[Start of Attachment]

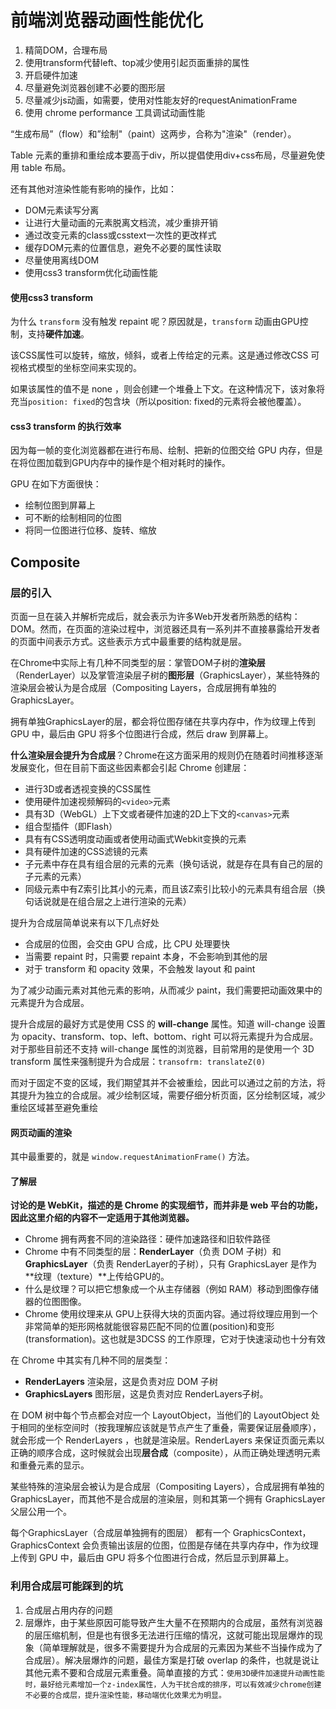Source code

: # 前端浏览器动画性能优化

1. 精简DOM，合理布局
2. 使用transform代替left、top减少使用引起页面重排的属性
3. 开启硬件加速
4. 尽量避免浏览器创建不必要的图形层
5. 尽量减少js动画，如需要，使用对性能友好的requestAnimationFrame
6. 使用 chrome performance 工具调试动画性能

“生成布局”（flow）和”绘制"（paint）这两步，合称为"渲染"（render）。

Table 元素的重排和重绘成本要高于div，所以提倡使用div+css布局，尽量避免使用 table 布局。

还有其他对渲染性能有影响的操作，比如：

- DOM元素读写分离
- 让进行大量动画的元素脱离文档流，减少重排开销
- 通过改变元素的class或csstext一次性的更改样式
- 缓存DOM元素的位置信息，避免不必要的属性读取
- 尽量使用离线DOM
- 使用css3 transform优化动画性能

#### 使用css3 transform

为什么 `transform` 没有触发 repaint 呢？原因就是，`transform` 动画由GPU控制，支持**硬件加速**。

该CSS属性可以旋转，缩放，倾斜，或者上传给定的元素。这是通过修改CSS 可视格式模型的坐标空间来实现的。

如果该属性的值不是 none ，则会创建一个堆叠上下文。在这种情况下，该对象将充当`position: fixed`的包含块（所以position: fixed的元素将会被他覆盖）。

#### css3 transform 的执行效率

因为每一帧的变化浏览器都在进行布局、绘制、把新的位图交给 GPU 内存，但是在将位图加载到GPU内存中的操作是个相对耗时的操作。

GPU 在如下方面很快：

- 绘制位图到屏幕上
- 可不断的绘制相同的位图
- 将同一位图进行位移、旋转、缩放

## Composite

### 层的引入

页面一旦在装入并解析完成后，就会表示为许多Web开发者所熟悉的结构：DOM。然而，在页面的渲染过程中，浏览器还具有一系列并不直接暴露给开发者的页面中间表示方式。这些表示方式中最重要的结构就是层。

在Chrome中实际上有几种不同类型的层：掌管DOM子树的**渲染层**（RenderLayer）以及掌管渲染层子树的**图形层**（GraphicsLayer），某些特殊的渲染层会被认为是合成层（Compositing Layers，合成层拥有单独的 GraphicsLayer。

拥有单独GraphicsLayer的层，都会将位图存储在共享内存中，作为纹理上传到 GPU 中，最后由 GPU 将多个位图进行合成，然后 draw 到屏幕上。

**什么渲染层会提升为合成层**？Chrome在这方面采用的规则仍在随着时间推移逐渐发展变化，但在目前下面这些因素都会引起 Chrome 创建层：

- 进行3D或者透视变换的CSS属性
- 使用硬件加速视频解码的`<video>`元素
- 具有3D（WebGL）上下文或者硬件加速的2D上下文的`<canvas>`元素
- 组合型插件（即Flash）
- 具有有CSS透明度动画或者使用动画式Webkit变换的元素
- 具有硬件加速的CSS滤镜的元素
- 子元素中存在具有组合层的元素的元素（换句话说，就是存在具有自己的层的子元素的元素）
- 同级元素中有Z索引比其小的元素，而且该Z索引比较小的元素具有组合层（换句话说就是在组合层之上进行渲染的元素）

提升为合成层简单说来有以下几点好处

- 合成层的位图，会交由 GPU 合成，比 CPU 处理要快
- 当需要 repaint 时，只需要 repaint 本身，不会影响到其他的层
- 对于 transform 和 opacity 效果，不会触发 layout 和 paint

为了减少动画元素对其他元素的影响，从而减少 paint，我们需要把动画效果中的元素提升为合成层。

提升合成层的最好方式是使用 CSS 的 **will-change** 属性。知道 will-change 设置为 opacity、transform、top、left、bottom、right 可以将元素提升为合成层。对于那些目前还不支持 will-change 属性的浏览器，目前常用的是使用一个 3D transform 属性来强制提升为合成层：`transofrm: translateZ(0)`

而对于固定不变的区域，我们期望其并不会被重绘，因此可以通过之前的方法，将其提升为独立的合成层。减少绘制区域，需要仔细分析页面，区分绘制区域，减少重绘区域甚至避免重绘

#### **网页动画的渲染**

其中最重要的，就是 `window.requestAnimationFrame()` 方法。

#### 了解层

**讨论的是 WebKit，描述的是 Chrome 的实现细节，而并非是 web 平台的功能，因此这里介绍的内容不一定适用于其他浏览器。**

- Chrome 拥有两套不同的渲染路径：硬件加速路径和旧软件路径
- Chrome 中有不同类型的层：**RenderLayer**（负责 DOM 子树）和**GraphicsLayer**（负责 RenderLayer的子树），只有 GraphicsLayer 是作为**纹理（texture）**上传给GPU的。
- 什么是纹理？可以把它想象成一个从主存储器（例如 RAM）移动到图像存储器的位图图像。
- Chrome 使用纹理来从 GPU上获得大块的页面内容。通过将纹理应用到一个非常简单的矩形网格就能很容易匹配不同的位置(position)和变形(transformation)。这也就是3DCSS 的工作原理，它对于快速滚动也十分有效

在 Chrome 中其实有几种不同的层类型：

- **RenderLayers** 渲染层，这是负责对应 DOM 子树
- **GraphicsLayers** 图形层，这是负责对应 RenderLayers子树。

在 DOM 树中每个节点都会对应一个 LayoutObject，当他们的 LayoutObject 处于相同的坐标空间时（按我理解应该就是节点产生了重叠，需要保证层叠顺序），就会形成一个 RenderLayers ，也就是渲染层。RenderLayers 来保证页面元素以正确的顺序合成，这时候就会出现**层合成**（composite），从而正确处理透明元素和重叠元素的显示。

某些特殊的渲染层会被认为是合成层（Compositing Layers），合成层拥有单独的 GraphicsLayer，而其他不是合成层的渲染层，则和其第一个拥有 GraphicsLayer 父层公用一个。

每个GraphicsLayer（合成层单独拥有的图层） 都有一个 GraphicsContext，GraphicsContext 会负责输出该层的位图，位图是存储在共享内存中，作为纹理上传到 GPU 中，最后由 GPU 将多个位图进行合成，然后显示到屏幕上。

### 利用合成层可能踩到的坑

1. 合成层占用内存的问题
2. 层爆炸，由于某些原因可能导致产生大量不在预期内的合成层，虽然有浏览器的层压缩机制，但是也有很多无法进行压缩的情况，这就可能出现层爆炸的现象（简单理解就是，很多不需要提升为合成层的元素因为某些不当操作成为了合成层）。解决层爆炸的问题，最佳方案是打破 overlap 的条件，也就是说让其他元素不要和合成层元素重叠。简单直接的方式：`使用3D硬件加速提升动画性能时，最好给元素增加一个z-index属性，人为干扰合成的排序，可以有效减少chrome创建不必要的合成层，提升渲染性能，移动端优化效果尤为明显。`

[End of Attachment]

**AIM OF THE EXERCISE:** A faithful copy of all the records is required, with the pictures left out.

**FINISHED EXERCISE:**
Source code

: # 前端浏览器动画性能优化

1. 精简DOM，合理布局
2. 使用transform代替left、top减少使用引起页面重排的属性
3. 开启硬件加速
4. 尽量避免浏览器创建不必要的图形层
5. 尽量减少js动画，如需要，使用对性能友好的requestAnimationFrame
6. 使用 chrome performance 工具调试动画性能

“生成布局”（flow）和”绘制"（paint）这两步，合称为"渲染"（render）。

Table 元素的重排和重绘成本要高于div，所以提倡使用div+css布局，尽量避免使用 table 布局。

还有其他对渲染性能有影响的操作，比如：

- DOM元素读写分离
- 让进行大量动画的元素脱离文档流，减少重排开销
- 通过改变元素的class或csstext一次性的更改样式
- 缓存DOM元素的位置信息，避免不必要的属性读取
- 尽量使用离线DOM
- 使用css3 transform优化动画性能

#### 使用css3 transform

为什么 `transform` 没有触发 repaint 呢？原因就是，`transform` 动画由GPU控制，支持**硬件加速**。

该CSS属性可以旋转，缩放，倾斜，或者上传给定的元素。这是通过修改CSS 可视格式模型的坐标空间来实现的。

如果该属性的值不是 none ，则会创建一个堆叠上下文。在这种情况下，该对象将充当`position: fixed`的包含块（所以position: fixed的元素将会被他覆盖）。

#### css3 transform 的执行效率

因为每一帧的变化浏览器都在进行布局、绘制、把新的位图交给 GPU 内存，但是在将位图加载到GPU内存中的操作是个相对耗时的操作。

GPU 在如下方面很快：

- 绘制位图到屏幕上
- 可不断的绘制相同的位图
- 将同一位图进行位移、旋转、缩放

## Composite

### 层的引入

页面一旦在装入并解析完成后，就会表示为许多Web开发者所熟悉的结构：DOM。然而，在页面的渲染过程中，浏览器还具有一系列并不直接暴露给开发者的页面中间表示方式。这些表示方式中最重要的结构就是层。

在Chrome中实际上有几种不同类型的层：掌管DOM子树的**渲染层**（RenderLayer）以及掌管渲染层子树的**图形层**（GraphicsLayer），某些特殊的渲染层会被认为是合成层（Compositing Layers，合成层拥有单独的 GraphicsLayer。

拥有单独GraphicsLayer的层，都会将位图存储在共享内存中，作为纹理上传到 GPU 中，最后由 GPU 将多个位图进行合成，然后 draw 到屏幕上。

**什么渲染层会提升为合成层**？Chrome在这方面采用的规则仍在随着时间推移逐渐发展变化，但在目前下面这些因素都会引起 Chrome 创建层：

- 进行3D或者透视变换的CSS属性
- 使用硬件加速视频解码的`<video>`元素
- 具有3D（WebGL）上下文或者硬件加速的2D上下文的`<canvas>`元素
- 组合型插件（即Flash）
- 具有有CSS透明度动画或者使用动画式Webkit变换的元素
- 具有硬件加速的CSS滤镜的元素
- 子元素中存在具有组合层的元素的元素（换句话说，就是存在具有自己的层的子元素的元素）
- 同级元素中有Z索引比其小的元素，而且该Z索引比较小的元素具有组合层（换句话说就是在组合层之上进行渲染的元素）

提升为合成层简单说来有以下几点好处

- 合成层的位图，会交由 GPU 合成，比 CPU 处理要快
- 当需要 repaint 时，只需要 repaint 本身，不会影响到其他的层
- 对于 transform 和 opacity 效果，不会触发 layout 和 paint

为了减少动画元素对其他元素的影响，从而减少 paint，我们需要把动画效果中的元素提升为合成层。

提升合成层的最好方式是使用 CSS 的 **will-change** 属性。知道 will-change 设置为 opacity、transform、top、left、bottom、right 可以将元素提升为合成层。对于那些目前还不支持 will-change 属性的浏览器，目前常用的是使用一个 3D transform 属性来强制提升为合成层：`transofrm: translateZ(0)`

而对于固定不变的区域，我们期望其并不会被重绘，因此可以通过之前的方法，将其提升为独立的合成层。减少绘制区域，需要仔细分析页面，区分绘制区域，减少重绘区域甚至避免重绘

#### **网页动画的渲染**

其中最重要的，就是 `window.requestAnimationFrame()` 方法。

#### 了解层

**讨论的是 WebKit，描述的是 Chrome 的实现细节，而并非是 web 平台的功能，因此这里介绍的内容不一定适用于其他浏览器。**

- Chrome 拥有两套不同的渲染路径：硬件加速路径和旧软件路径
- Chrome 中有不同类型的层：**RenderLayer**（负责 DOM 子树）和**GraphicsLayer**（负责 RenderLayer的子树），只有 GraphicsLayer 是作为**纹理（texture）**上传给GPU的。
- 什么是纹理？可以把它想象成一个从主存储器（例如 RAM）移动到图像存储器的位图图像。
- Chrome 使用纹理来从 GPU上获得大块的页面内容。通过将纹理应用到一个非常简单的矩形网格就能很容易匹配不同的位置(position)和变形(transformation)。这也就是3DCSS 的工作原理，它对于快速滚动也十分有效

在 Chrome 中其实有几种不同的层类型：

- **RenderLayers** 渲染层，这是负责对应 DOM 子树
- **GraphicsLayers** 图形层，这是负责对应 RenderLayers子树。

在 DOM 树中每个节点都会对应一个 LayoutObject，当他们的 LayoutObject 处于相同的坐标空间时（按我理解应该就是节点产生了重叠，需要保证层叠顺序），就会形成一个 RenderLayers ，也就是渲染层。RenderLayers 来保证页面元素以正确的顺序合成，这时候就会出现**层合成**（composite），从而正确处理透明元素和重叠元素的显示。

某些特殊的渲染层会被认为是合成层（Compositing Layers），合成层拥有单独的 GraphicsLayer，而其他不是合成层的渲染层，则和其第一个拥有 GraphicsLayer 父层公用一个。

每个GraphicsLayer（合成层单独拥有的图层） 都有一个 GraphicsContext，GraphicsContext 会负责输出该层的位图，位图是存储在共享内存中，作为纹理上传到 GPU 中，最后由 GPU 将多个位图进行合成，然后显示到屏幕上。

### 利用合成层可能踩到的坑

1. 合成层占用内存的问题
2. 层爆炸，由于某些原因可能导致产生大量不在预期内的合成层，虽然有浏览器的层压缩机制，但是也有很多无法进行压缩的情况，这就可能出现层爆炸的现象（简单理解就是，很多不需要提升为合成层的元素因为某些不当操作成为了合成层）。解决层爆炸的问题，最佳方案是打破 overlap 的条件，也就是说让其他元素不要和合成层元素重叠。简单直接的方式：`使用3D硬件加速提升动画性能时，最好给元素增加一个z-index属性，人为干扰合成的排序，可以有效减少chrome创建不必要的合成层，提升渲染性能，移动端优化效果尤为明显。`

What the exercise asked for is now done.